Franchisee Essential Insurance Certificate Compliance Considerations
Posted by Cary White on Thu, Nov 18, 2010 @ 02:11 PM
Franchises have special risk transfer needs and care should be taken to ensure that everyone is protected as they intend to be. The essential questions are:
- Who is protecting whom?
- What protection is desired?
- How is that protection evaluated?
- What are your procedures to follow up when deficiencies arise?
- Who is verifying compliance? (in-house or out-sourced)
Cost and ease of use are factors, but scope and quality are also essential. Ignoring or avoiding the problem is no solution. Whether you choose to go it alone, use insurance certificate compliance software, use an internet based insurance certificate compliance tool, or outsource insurance certificate compliance to your insurance broker or a third party, find a comprehensive solution that will work best for you.
Depending on the franchise business, there are many risks including: master franchisor to the franchisees; franchisees to the master franchisor; and, vendors to both the master franchisor and separately to franchisees. As the master franchiser, it is important that you due the due diligence regarding these risks and steer compliance based on your risk assessments. Your insurance broker is an essential partner in this process. Once you have evaluated your risks and risk expectations your contracts, follow up correspondence and other materials should uniformly reflect your expectations. Your franchisees may be new to business and will rely on you to help guide them.
If you are a master franchisor, it is likely that you have a wide variety of franchise and vendor agreements so it is advisable that you prepare a separate risk profile for each type of franchisee and vendor you do business with. You may require only limited amounts of insurance for new franchisees, but require significantly more insurance from larger franchisees and/or franchisees that have sub franchisees. Likewise, you will likely have specific insurance requirements for construction contractors and subcontractors that will be different from the insurance agreements you have from vendors or suppliers.

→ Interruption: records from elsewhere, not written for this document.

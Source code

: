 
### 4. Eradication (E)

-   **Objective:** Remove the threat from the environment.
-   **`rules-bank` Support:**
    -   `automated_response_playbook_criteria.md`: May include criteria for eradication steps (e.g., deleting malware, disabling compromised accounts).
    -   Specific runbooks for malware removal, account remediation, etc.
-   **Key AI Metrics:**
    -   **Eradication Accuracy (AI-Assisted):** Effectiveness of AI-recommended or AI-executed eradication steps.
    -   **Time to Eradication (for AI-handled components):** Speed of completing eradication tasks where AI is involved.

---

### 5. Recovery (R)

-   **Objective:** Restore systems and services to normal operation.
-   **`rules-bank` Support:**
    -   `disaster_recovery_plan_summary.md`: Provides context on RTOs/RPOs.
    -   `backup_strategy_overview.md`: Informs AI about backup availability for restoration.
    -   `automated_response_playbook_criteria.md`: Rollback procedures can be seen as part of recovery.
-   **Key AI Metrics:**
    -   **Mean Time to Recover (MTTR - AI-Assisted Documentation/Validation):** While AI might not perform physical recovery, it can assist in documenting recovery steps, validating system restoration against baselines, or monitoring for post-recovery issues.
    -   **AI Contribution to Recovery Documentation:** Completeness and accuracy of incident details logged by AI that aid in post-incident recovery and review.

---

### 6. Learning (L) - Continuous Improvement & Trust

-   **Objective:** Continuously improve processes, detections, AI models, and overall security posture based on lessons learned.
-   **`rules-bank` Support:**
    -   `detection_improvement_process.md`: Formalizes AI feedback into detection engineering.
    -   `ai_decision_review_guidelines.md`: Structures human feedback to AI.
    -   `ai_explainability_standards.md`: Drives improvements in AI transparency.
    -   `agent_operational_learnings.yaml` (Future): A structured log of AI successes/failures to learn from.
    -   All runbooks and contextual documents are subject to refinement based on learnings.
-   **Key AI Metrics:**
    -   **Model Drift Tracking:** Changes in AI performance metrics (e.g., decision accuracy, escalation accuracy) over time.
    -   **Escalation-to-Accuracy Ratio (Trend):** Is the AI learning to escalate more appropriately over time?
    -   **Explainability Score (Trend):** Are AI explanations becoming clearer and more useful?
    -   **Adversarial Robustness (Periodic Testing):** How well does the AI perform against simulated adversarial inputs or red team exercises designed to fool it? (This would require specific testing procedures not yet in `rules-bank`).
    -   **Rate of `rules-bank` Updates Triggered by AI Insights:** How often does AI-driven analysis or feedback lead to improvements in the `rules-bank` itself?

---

While some may elect to have a simple excel spreadsheet or access database, such simple homemade solutions are unlikely to be robust enough to highlight more than vendor names and policy expiration dates. This is also generally true of accounting software tools that link insurance certificate compliance with payment. These ad hoc organizing tools generally have no facility to help automate your follow up correspondence for new certificates, renewal certificates and deficient certificates. There are many insurance certificate tracking software solutions available that can help you navigate the essential and more complex issues of:
- Insurance Carrier Quality
- Differing Expiration Dates
- Additional Insured Endorsements (Blanket or Scheduled)
- Waivers of Subrogation
- Notice of Cancellation
Insurance certificate tracking software may be enterprise based or on the web. Either way, most solutions have way more capability than any system you can create on your own. Both types of systems will have comprehensive follow up procedures that will ensure that you will get precisely what you want or actionable information for you to pursue those that do not or cannot give you what you want.
The final consideration is whether you intend to do insurance certificate compliance in-house or outsource it. This is a subject for a future post.